Last updated on 2021-05-09 Tagged under  # linux

My Xfce

I've been trying out the latest Xfce desktop environment for a bit. Things I like:

That last point is what led me to try Xfce in the first place. I've successfully used Xfce's power manager for years in Openbox. The great thing about Xfce is that, for a little extra overhead, you get all the flexibility of a window manager like Openbox plus all the added perks of a full desktop. Xfce can be configured to provide a comfortable migration path for new Linux users coming from Windows or Mac OS, or customized to the nth degree for longtime users.

Here are some things I do with Xfce (v4.16) running on Debian Bullseye.


On a new machine, I like to start with a minimal install of Debian, then add Xfce afterwards.

A simple ...

$ sudo apt install task-xfce-desktop

... will pull in the complete bells-and-whistles desktop.

Plus a few desktop extras that I want ...

$ sudo apt install diodon fonts-firacode lightdm-gtk-greeter package-update-indicator plymouth-themes qt5-style-plugins wmctrl xdotool  

Login, then go to Applications->Settings->Settings Manager to configure the desktop.

Startup applications

Add applications to run at startup in Applications->Settings->Session and Startup->Application Autostart.

I like to have a terminal immediately available after login, so I add the command xfce4-terminal --maximize to the list.

Another useful application to launch at startup is diodon (clipboard).

Keyboard shortcuts

Customize keyboard shortcuts for managing windows, simple tiling, applications, switching desktops, and whatnot in Settings->Keyboard and Settings->Window Manager->Keyboard.

At home I connect my laptop to an external monitor that I use as my primary display. Xfce doesn't have a keyboard shortcut for moving windows between the two displays, so I use this movescreen.py script to provide that function, and set a command shortcut in Applications->Settings->Keyboard->Application Shortcuts.

Xfce-terminal binds F1 and F11 to help and fullscreen, respectively, which can make using terminal programs like htop difficult. To disable those shortcuts, edit ~/.config/xfce4/terminal/accels.scm ...
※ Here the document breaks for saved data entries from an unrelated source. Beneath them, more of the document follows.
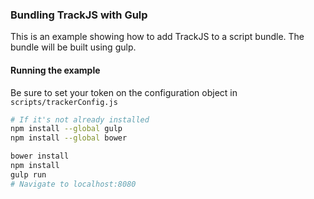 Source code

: ### Bundling TrackJS with Gulp
This is an example showing how to add TrackJS to a script bundle.  The bundle will be built using gulp.

#### Running the example

Be sure to set your token on the configuration object in `scripts/trackerConfig.js`

```bash 
# If it's not already installed
npm install --global gulp 
npm install --global bower

bower install
npm install
gulp run
# Navigate to localhost:8080
```
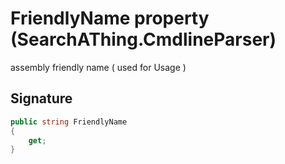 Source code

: # FriendlyName property (SearchAThing.CmdlineParser)
assembly friendly name ( used for Usage )

## Signature
```csharp
public string FriendlyName
{
    get;
}
```
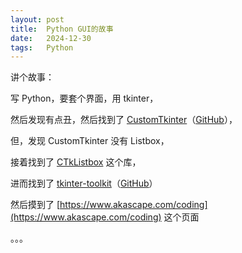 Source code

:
 ```yaml
---
layout: post
title:  Python GUI的故事
date:   2024-12-30
tags:   Python
---
```


讲个故事：

写 Python，要套个界面，用 tkinter，

然后发现有点丑，然后找到了 [CustomTkinter](https://customtkinter.tomschimansky.com/)（[GitHub](https://github.com/TomSchimansky/CustomTkinter)），

但，发现 CustomTkinter 没有 Listbox，

接着找到了 [CTkListbox](https://github.com/Akascape/CTkListbox) 这个库，

进而找到了 [tkinter-toolkit](https://akascape.github.io/tkinter-toolkit/)（[GitHub](https://github.com/Akascape/tkinter-toolkit)）

然后摸到了 [https://www.akascape.com/coding](https://www.akascape.com/coding) 这个页面

。。。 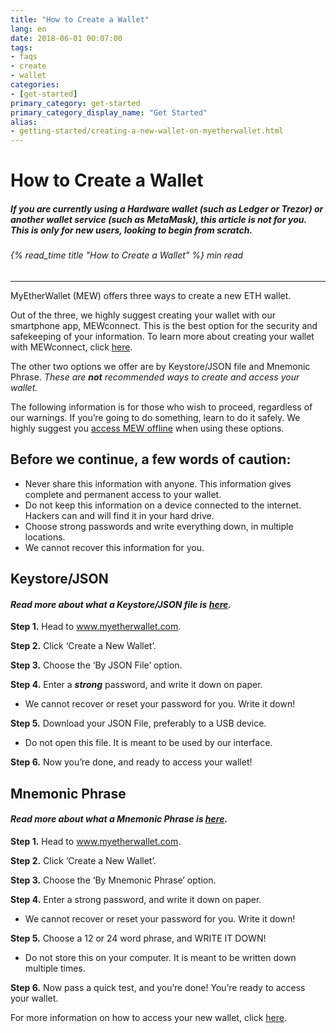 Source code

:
 ```yaml
---
title: "How to Create a Wallet"
lang: en
date: 2018-06-01 00:07:00
tags:
- faqs
- create
- wallet
categories:
- [get-started]
primary_category: get-started
primary_category_display_name: "Get Started"
alias:
- getting-started/creating-a-new-wallet-on-myetherwallet.html
---
```


# __How to Create a Wallet__
##### If you are currently using a Hardware wallet (such as Ledger or Trezor) or another wallet service (such as MetaMask), this article is not for you. This is only for new users, looking to begin from scratch.
###### {% read_time title "How to Create a Wallet" %} min read
***

MyEtherWallet (MEW) offers three ways to create a new ETH wallet. 

Out of the three, we highly suggest creating your wallet with our smartphone app, MEWconnect. This is the best option for the security and safekeeping of your information. To learn more about creating your wallet with MEWconnect, click [here][mewConnect].

The other two options we offer are by Keystore/JSON file and Mnemonic Phrase. 
*These are **not** recommended ways to create and access your wallet.*

The following information is for those who wish to proceed, regardless of our warnings. If you’re going to do something, learn to do it safely. We highly suggest you [access MEW offline][offline] when using these options.



## __Before we continue, a few words of caution:__

* Never share this information with anyone. This information gives complete and permanent access to your wallet.
* Do not keep this information on a device connected to the internet. Hackers can and will find it in your hard drive. 
* Choose strong passwords and write everything down, in multiple locations.
* We cannot recover this information for you.



## __Keystore/JSON__
#### *Read more about what a Keystore/JSON file is [here][keystoreJson].*

**Step 1.** Head to www.myetherwallet.com. 

**Step 2.** Click ‘Create a New Wallet’.

**Step 3.** Choose the ‘By JSON File’ option.

**Step 4.** Enter a **_strong_** password, and write it down on paper.

* We cannot recover or reset your password for you. Write it down!

**Step 5.** Download your JSON File, preferably to a USB device. 

* Do not open this file. It is meant to be used by our interface.

**Step 6.** Now you’re done, and ready to access your wallet!



## __Mnemonic Phrase__
#### *Read more about what a Mnemonic Phrase is [here][mnemonic].*

**Step 1.** Head to www.myetherwallet.com.

**Step 2.** Click ‘Create a New Wallet’.

**Step 3.** Choose the ‘By Mnemonic Phrase’ option.

**Step 4.** Enter a strong password, and write it down on paper.

* We cannot recover or reset your password for you. Write it down!

**Step 5.** Choose a 12 or 24 word phrase, and WRITE IT DOWN!

* Do not store this on your computer. It is meant to be written down multiple times.

**Step 6.** Now pass a quick test, and you’re done! You’re ready to access your wallet.



For more information on how to access your new wallet, click [here][accessWallet].

[mewConnect]: /posts/mewconnect/mewconnect-101-create/
[offline]: /posts/offline/offline-mew-looks-weird/
[keystoreJson]: /posts/security-and-privacy/what-is-a-keystore-file/
[mnemonic]: /posts/security-and-privacy/what-is-a-mnemonic-phrase/
[accessWallet]: /posts/getting-started/how-to-access-your-wallet/ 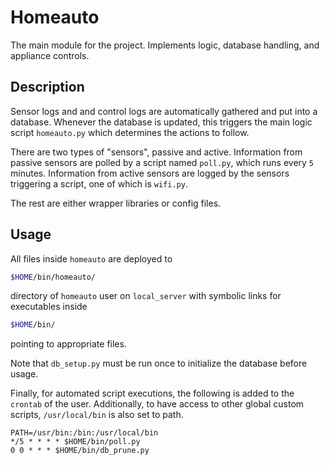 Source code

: # Homeauto

The main module for the project. Implements logic, database handling,
and appliance controls.

## Description

Sensor logs and and control logs are automatically gathered and
put into a database. Whenever the database is updated, this triggers
the main logic script `homeauto.py` which determines the actions to follow.

There are two types of "sensors", passive and active.
Information from passive sensors are polled by a script named `poll.py`,
which runs every `5` minutes. Information from active sensors are logged by
the sensors triggering a script, one of which is `wifi.py`.

The rest are either wrapper libraries or config files.

## Usage

All files inside `homeauto` are deployed to

```sh
$HOME/bin/homeauto/
```

directory of `homeauto` user on `local_server` with symbolic links
for executables inside

```sh
$HOME/bin/
```

pointing to appropriate files.

Note that `db_setup.py` must be run once to initialize the database
before usage.

Finally, for automated script executions, the following
is added to the `crontab` of the user. Additionally, to have access
to other global custom scripts, `/usr/local/bin` is also set to path.

```
PATH=/usr/bin:/bin:/usr/local/bin
*/5 * * * * $HOME/bin/poll.py
0 0 * * * $HOME/bin/db_prune.py
```

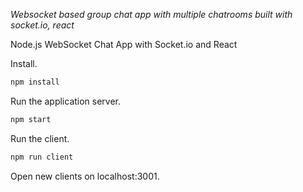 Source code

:*Websocket based group chat app with multiple chatrooms built with socket.io, react*

Node.js WebSocket Chat App with Socket.io and React </b></a>

Install.

``` bash
npm install
```

Run the application server.

``` bash
npm start
```

Run the client.

``` bash
npm run client
```

Open new clients on localhost:3001. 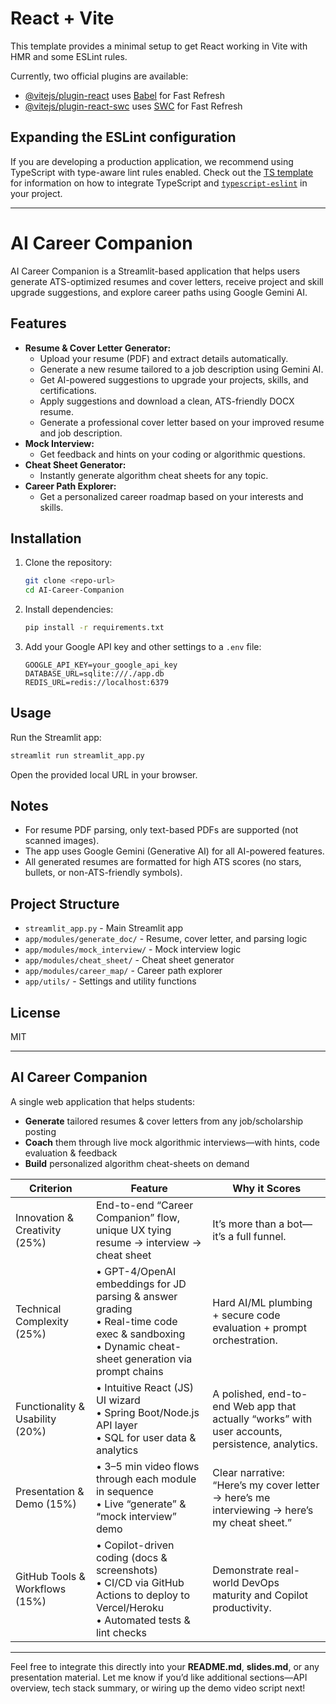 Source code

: # React + Vite

This template provides a minimal setup to get React working in Vite with HMR and some ESLint rules.

Currently, two official plugins are available:

- [@vitejs/plugin-react](https://github.com/vitejs/vite-plugin-react/blob/main/packages/plugin-react) uses [Babel](https://babeljs.io/) for Fast Refresh
- [@vitejs/plugin-react-swc](https://github.com/vitejs/vite-plugin-react/blob/main/packages/plugin-react-swc) uses [SWC](https://swc.rs/) for Fast Refresh

## Expanding the ESLint configuration

If you are developing a production application, we recommend using TypeScript with type-aware lint rules enabled. Check out the [TS template](https://github.com/vitejs/vite/tree/main/packages/create-vite/template-react-ts) for information on how to integrate TypeScript and [`typescript-eslint`](https://typescript-eslint.io) in your project.

---

# AI Career Companion

AI Career Companion is a Streamlit-based application that helps users generate ATS-optimized resumes and cover letters, receive project and skill upgrade suggestions, and explore career paths using Google Gemini AI.

## Features
- **Resume & Cover Letter Generator:**
  - Upload your resume (PDF) and extract details automatically.
  - Generate a new resume tailored to a job description using Gemini AI.
  - Get AI-powered suggestions to upgrade your projects, skills, and certifications.
  - Apply suggestions and download a clean, ATS-friendly DOCX resume.
  - Generate a professional cover letter based on your improved resume and job description.
- **Mock Interview:**
  - Get feedback and hints on your coding or algorithmic questions.
- **Cheat Sheet Generator:**
  - Instantly generate algorithm cheat sheets for any topic.
- **Career Path Explorer:**
  - Get a personalized career roadmap based on your interests and skills.

## Installation
1. Clone the repository:
   ```sh
   git clone <repo-url>
   cd AI-Career-Companion
   ```
2. Install dependencies:
   ```sh
   pip install -r requirements.txt
   ```
3. Add your Google API key and other settings to a `.env` file:
   ```env
   GOOGLE_API_KEY=your_google_api_key
   DATABASE_URL=sqlite:///./app.db
   REDIS_URL=redis://localhost:6379
   ```

## Usage
Run the Streamlit app:
```sh
streamlit run streamlit_app.py
```
Open the provided local URL in your browser.

## Notes
- For resume PDF parsing, only text-based PDFs are supported (not scanned images).
- The app uses Google Gemini (Generative AI) for all AI-powered features.
- All generated resumes are formatted for high ATS scores (no stars, bullets, or non-ATS-friendly symbols).

## Project Structure
- `streamlit_app.py` - Main Streamlit app
- `app/modules/generate_doc/` - Resume, cover letter, and parsing logic
- `app/modules/mock_interview/` - Mock interview logic
- `app/modules/cheat_sheet/` - Cheat sheet generator
- `app/modules/career_map/` - Career path explorer
- `app/utils/` - Settings and utility functions

## License
MIT

---

## AI Career Companion

A single web application that helps students:

- **Generate** tailored resumes & cover letters from any job/scholarship posting
- **Coach** them through live mock algorithmic interviews—with hints, code evaluation & feedback
- **Build** personalized algorithm cheat-sheets on demand

| **Criterion**                   | **Feature**                                                                                                                                           | **Why it Scores**                                                                                |
| ------------------------------- | ----------------------------------------------------------------------------------------------------------------------------------------------------- | ------------------------------------------------------------------------------------------------ |
| Innovation & Creativity (25%)   | End-to-end “Career Companion” flow, unique UX tying resume → interview → cheat sheet                                                                  | It’s more than a bot—it’s a full funnel.                                                         |
| Technical Complexity (25%)      | • GPT-4/OpenAI embeddings for JD parsing & answer grading<br>• Real-time code exec & sandboxing<br>• Dynamic cheat-sheet generation via prompt chains | Hard AI/ML plumbing + secure code evaluation + prompt orchestration.                             |
| Functionality & Usability (20%) | • Intuitive React (JS) UI wizard<br>• Spring Boot/Node.js API layer<br>• SQL for user data & analytics                                                | A polished, end-to-end Web app that actually “works” with user accounts, persistence, analytics. |
| Presentation & Demo (15%)       | • 3–5 min video flows through each module in sequence<br>• Live “generate” & “mock interview” demo                                                    | Clear narrative: “Here’s my cover letter → here’s me interviewing → here’s my cheat sheet.”      |
| GitHub Tools & Workflows (15%)  | • Copilot-driven coding (docs & screenshots)<br>• CI/CD via GitHub Actions to deploy to Vercel/Heroku<br>• Automated tests & lint checks              | Demonstrate real-world DevOps maturity and Copilot productivity.                                 |

---

Feel free to integrate this directly into your **README.md**, **slides.md**, or any presentation material. Let me know if you’d like additional sections—API overview, tech stack summary, or wiring up the demo video script next!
(gtk_accel_path "<Actions>/terminal-window/fullscreen" "")
(gtk_accel_path "<Actions>/terminal-window/contents" "")

Disable hidden scrollbars

Some (GTK) desktop windows have scrollbars that disappear when the mouse is not moving. If you want scrollbars to always remain visible, add the setting GTK_OVERLAY_SCROLLING=0 to /etc/environment.


Add, remove, arrange the components of the xfce-panel in Applications->Settings->Panel.

In addition, I set the tasklist buttons to expand into available space, and change the styling of other buttons, by creating the file ~/.config/gtk-3.0/gtk.css.



Xfce is styled using themes, and third-party themes can be installed in ~/.themes. Sometimes with dramatic results.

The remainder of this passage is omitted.